---------- Records to process ----------
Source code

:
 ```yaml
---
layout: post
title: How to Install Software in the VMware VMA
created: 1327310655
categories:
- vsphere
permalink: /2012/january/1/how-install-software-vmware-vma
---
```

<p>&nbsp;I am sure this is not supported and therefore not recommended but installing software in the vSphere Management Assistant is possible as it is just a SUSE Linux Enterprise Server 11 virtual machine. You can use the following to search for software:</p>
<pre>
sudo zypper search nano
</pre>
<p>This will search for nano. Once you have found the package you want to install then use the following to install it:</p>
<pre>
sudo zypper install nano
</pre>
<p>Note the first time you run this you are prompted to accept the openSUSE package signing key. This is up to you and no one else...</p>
----------
---------- Records to process ----------
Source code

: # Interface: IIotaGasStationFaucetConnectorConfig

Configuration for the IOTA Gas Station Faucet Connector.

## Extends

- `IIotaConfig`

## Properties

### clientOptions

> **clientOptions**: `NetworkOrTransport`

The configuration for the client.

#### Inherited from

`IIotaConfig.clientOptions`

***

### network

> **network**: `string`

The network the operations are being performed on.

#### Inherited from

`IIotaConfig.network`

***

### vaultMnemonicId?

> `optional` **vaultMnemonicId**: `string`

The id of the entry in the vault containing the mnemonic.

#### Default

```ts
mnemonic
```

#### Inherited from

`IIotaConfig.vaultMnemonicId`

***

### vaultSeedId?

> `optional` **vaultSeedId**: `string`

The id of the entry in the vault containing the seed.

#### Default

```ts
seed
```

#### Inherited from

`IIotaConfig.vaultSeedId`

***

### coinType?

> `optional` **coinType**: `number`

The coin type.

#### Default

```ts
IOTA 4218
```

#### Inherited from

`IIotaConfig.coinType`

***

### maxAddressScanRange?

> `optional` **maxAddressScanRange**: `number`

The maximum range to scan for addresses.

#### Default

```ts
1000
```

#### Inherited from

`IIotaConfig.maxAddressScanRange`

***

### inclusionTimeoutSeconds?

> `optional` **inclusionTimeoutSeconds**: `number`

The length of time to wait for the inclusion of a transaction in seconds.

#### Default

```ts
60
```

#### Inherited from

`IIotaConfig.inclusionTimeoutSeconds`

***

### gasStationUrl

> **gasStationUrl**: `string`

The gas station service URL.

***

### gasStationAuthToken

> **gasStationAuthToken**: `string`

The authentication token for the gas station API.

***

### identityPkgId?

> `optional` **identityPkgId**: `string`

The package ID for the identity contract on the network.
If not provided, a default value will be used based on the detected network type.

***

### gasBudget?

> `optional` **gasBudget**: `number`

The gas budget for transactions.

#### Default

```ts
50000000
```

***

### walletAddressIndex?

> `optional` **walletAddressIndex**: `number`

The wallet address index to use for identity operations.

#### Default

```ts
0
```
----------
▶ [Problem statement]: Once you have read the records above, say how many of their lines contain the word "IIotaConfig", giving only that figure.

▶ [Answer]: 8